§ **ASSIGNMENT**:
Pull out of the data below the stretch of lines bounded by the one containing "[![Rails Engine][rails-engine-card]][rails-engine]" and the one containing "[GitHub]: https://github.com/scott-borecki", both bounds included, unchanged.

§ **DATA**:

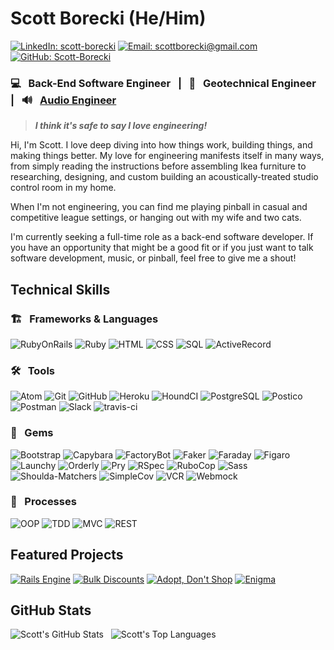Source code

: # Scott Borecki (He/Him)

[![LinkedIn: scott-borecki][linkedin-badge]][LinkedIn]
[![Email: scottborecki@gmail.com][gmail-badge]][gmail]
[![GitHub: Scott-Borecki][github-follow-badge]][GitHub]

### 💻 &nbsp; Back-End Software Engineer &nbsp; | &nbsp; 🦺 &nbsp; Geotechnical Engineer &nbsp; | &nbsp; 🔊 &nbsp; [Audio Engineer][oven-fresh-sounds]

> ***I think it's safe to say I love engineering!***

Hi, I'm Scott.  I love deep diving into how things work, building things, and making things better. My love for engineering manifests itself in many ways, from simply reading the instructions before assembling Ikea furniture to researching, designing, and custom building an acoustically-treated studio control room in my home.

When I'm not engineering, you can find me playing pinball in casual and competitive league settings, or hanging out with my wife and two cats.

I'm currently seeking a full-time role as a back-end software developer. If you have an opportunity that might be a good fit or if you just want to talk software development, music, or pinball, feel free to give me a shout!

## Technical Skills

### 🏗 &nbsp; Frameworks & Languages
![RubyOnRails][rails-badge]
![Ruby][ruby-badge]
![HTML][html-badge]
![CSS][css-badge]
![SQL][sql-badge]
![ActiveRecord][active-record-badge]

### 🛠 &nbsp; Tools

![Atom][atom-badge]
![Git][git-badge]
![GitHub][github-badge]
![Heroku][heroku-badge]
![HoundCI][hound-badge]
![PostgreSQL][postgresql-badge]
![Postico][postico-badge]
![Postman][postman-badge]
![Slack][slack-badge]
![travis-ci][travis-ci-badge]

### 💎 &nbsp; Gems
![Bootstrap][bootstrap-badge]
![Capybara][capybara-badge]
![FactoryBot][factorybot-badge]
![Faker][faker-badge]
![Faraday][faraday-badge]
![Figaro][figaro-badge]
![Launchy][launchy-badge]
![Orderly][orderly-badge]
![Pry][pry-badge]
![RSpec][rspec-badge]
![RuboCop][rubocop-badge]
![Sass][sass-badge]
![Shoulda-Matchers][shoulda-matchers-badge]
![SimpleCov][simplecov-badge]
![VCR][vcr-badge]
![Webmock][webmock-badge]

### 💬 &nbsp; Processes
![OOP][oop-badge]
![TDD][tdd-badge]
![MVC][mvc-badge]
![REST][rest-badge]

## Featured Projects

[![Rails Engine][rails-engine-card]][rails-engine]
[![Bulk Discounts][bulk-discounts-card]][bulk-discounts]
[![Adopt, Don't Shop][adopt-dont-shop-card]][adopt-dont-shop]
[![Enigma][enigma-card]][enigma]

## GitHub Stats
![Scott's GitHub Stats][github-stats-image] &nbsp; ![Scott's Top Languages][top-languages-image]

<!-- LINKS -->
[GitHub]: https://github.com/scott-borecki
[gmail]: mailto:scottborecki@gmail.com
[LinkedIn]: https://www.linkedin.com/in/scott-borecki/
[oven-fresh-sounds]: https://www.ovenfreshsounds.com/
[turing]: https://turing.edu/


<!-- PROJECT CARDS -->
[rails-engine-card]: https://github-readme-stats.vercel.app/api/pin/?username=scott-borecki&repo=rails-engine&theme=vue
[rails-engine]: https://github.com/scott-borecki/rails-engine
[bulk-discounts-card]: https://github-readme-stats.vercel.app/api/pin/?username=scott-borecki&repo=little_esty_shop_bulk_discounts&theme=vue
[bulk-discounts]: https://github.com/scott-borecki/little_esty_shop_bulk_discounts
[adopt-dont-shop-card]: https://github-readme-stats.vercel.app/api/pin/?username=scott-borecki&repo=adopt_dont_shop&theme=vue
[adopt-dont-shop]: https://github.com/scott-borecki/adopt_dont_shop
[enigma-card]: https://github-readme-stats.vercel.app/api/pin/?username=scott-borecki&repo=enigma&theme=vue
[enigma]: https://github.com/scott-borecki/enigma

<!-- BADGES & IMAGES -->
[github-stats-image]: https://github-readme-stats.vercel.app/api?username=scott-borecki&theme=vue&show_icons=true
[top-languages-image]: https://github-readme-stats.vercel.app/api/top-langs/?username=scott-borecki&layout=compact&theme=vue

[github-follow-badge]: https://img.shields.io/github/followers/scott-borecki?label=follow&style=social
[gmail-badge]: https://img.shields.io/badge/gmail-scottborecki@gmail.com-green?style=flat&logo=gmail&logoColor=white&color=white&labelColor=EA4335
[linkedin-badge]: https://img.shields.io/badge/Scott--Borecki-%23OpenToWork-green?style=flat&logo=Linkedin&logoColor=white&color=success&labelColor=0A66C2

[rails-badge]: https://img.shields.io/badge/Ruby%20on%20Rails-CC0000.svg?&style=for-the-badge&logo=rubyonrails&logoColor=white

[ruby-badge]: https://img.shields.io/badge/ruby-CC342D.svg?&style=for-the-badge&logo=ruby&logoColor=white
[html-badge]: https://img.shields.io/badge/html5-E34F26.svg?&style=for-the-badge&logo=html5&logoColor=white
[css-badge]: https://img.shields.io/badge/css3-1572B6.svg?&style=for-the-badge&logo=css3&logoColor=white
[sql-badge]: https://img.shields.io/badge/SQL-4169E1.svg?style=for-the-badge&logo=SQL&logoColor=white
[active-record-badge]: https://img.shields.io/badge/ActiveRecord-CC0000.svg?&style=for-the-badge&logo=rubyonrails&logoColor=white

[atom-badge]: https://img.shields.io/badge/Atom-66595C.svg?&style=for-the-badge&logo=atom&logoColor=white
[git-badge]: https://img.shields.io/badge/git-F05032.svg?&style=for-the-badge&logo=git&logoColor=white
[github-badge]: https://img.shields.io/badge/GitHub-181717.svg?&style=for-the-badge&logo=github&logoColor=white
[heroku-badge]: https://img.shields.io/badge/Heroku-430098.svg?&style=for-the-badge&logo=heroku&logoColor=white
[hound-badge]: https://img.shields.io/badge/hound-a774d0.svg?&style=for-the-badge&logo=hound&logoColor=white
[postgresql-badge]: https://img.shields.io/badge/PostgreSQL-4169E1.svg?&style=for-the-badge&logo=postgresql&logoColor=white
[postico-badge]: https://img.shields.io/badge/postico-000000.svg?&style=for-the-badge&logo=Postico&logoColor=white
[postman-badge]: https://img.shields.io/badge/Postman-FF6C37.svg?&style=for-the-badge&logo=postman&logoColor=white
[slack-badge]: https://img.shields.io/badge/Slack-4A154B.svg?&style=for-the-badge&logo=slack&logoColor=white
[travis-ci-badge]: https://img.shields.io/badge/travis--ci-3EAAAF.svg?&style=for-the-badge&logo=travis&logoColor=white

[bootstrap-badge]: https://img.shields.io/badge/bootstrap-7952B3.svg?&style=for-the-badge&logo=bootstrap&logoColor=white
[capybara-badge]: https://img.shields.io/badge/capybara-E9573F.svg?&style=for-the-badge&logo=rubygems&logoColor=white
[factorybot-badge]: https://img.shields.io/badge/factorybot-E9573F.svg?&style=for-the-badge&logo=rubygems&logoColor=white
[faker-badge]: https://img.shields.io/badge/faker-e71a24.svg?&style=for-the-badge&logo=rubygems&logoColor=white
[faraday-badge]: https://img.shields.io/badge/faraday-f17d3e.svg?&style=for-the-badge&logo=rubygems&logoColor=white
[figaro-badge]: https://img.shields.io/badge/figaro-222222.svg?&style=for-the-badge&logo=rubygems&logoColor=white
[launchy-badge]: https://img.shields.io/badge/launchy-E9573F.svg?&style=for-the-badge&logo=rubygems&logoColor=white
[orderly-badge]: https://img.shields.io/badge/orderly-E9573F.svg?&style=for-the-badge&logo=rubygems&logoColor=white
[pry-badge]: https://img.shields.io/badge/pry-d31a18.svg?&style=for-the-badge&logo=rubygems&logoColor=white
[rspec-badge]: https://img.shields.io/badge/rspec-E9573F.svg?&style=for-the-badge&logo=rubygems&logoColor=white
[rubocop-badge]: https://img.shields.io/badge/RuboCop-000000.svg?&style=for-the-badge&logo=rubygems&logoColor=white
[sass-badge]: https://img.shields.io/badge/Sass-CC6699.svg?&style=for-the-badge&logo=sass&logoColor=white
[shoulda-matchers-badge]: https://img.shields.io/badge/shoulda--matchers-39bdc0.svg?&style=for-the-badge&logo=rubygems&logoColor=white
[simplecov-badge]: https://img.shields.io/badge/simplecov-E9573F.svg?&style=for-the-badge&logo=rubygems&logoColor=white
[vcr-badge]: https://img.shields.io/badge/vcr-E9573F.svg?&style=for-the-badge&logo=rubygems&logoColor=white
[webmock-badge]: https://img.shields.io/badge/webmock-E9573F.svg?&style=for-the-badge&logo=rubygems&logoColor=white

[oop-badge]: https://img.shields.io/badge/OOP-b81818.svg?&style=for-the-badge&logo=OOP&logoColor=white
[tdd-badge]: https://img.shields.io/badge/TDD-b87818.svg?&style=for-the-badge&logo=TDD&logoColor=white
[mvc-badge]: https://img.shields.io/badge/MVC-b8b018.svg?&style=for-the-badge&logo=MVC&logoColor=white
[rest-badge]: https://img.shields.io/badge/REST-33b818.svg?&style=for-the-badge&logo=REST&logoColor=white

§ **ANSWER BOX**:
[![Rails Engine][rails-engine-card]][rails-engine]
[![Bulk Discounts][bulk-discounts-card]][bulk-discounts]
[![Adopt, Don't Shop][adopt-dont-shop-card]][adopt-dont-shop]
[![Enigma][enigma-card]][enigma]

## GitHub Stats
![Scott's GitHub Stats][github-stats-image] &nbsp; ![Scott's Top Languages][top-languages-image]

<!-- LINKS -->
[GitHub]: https://github.com/scott-borecki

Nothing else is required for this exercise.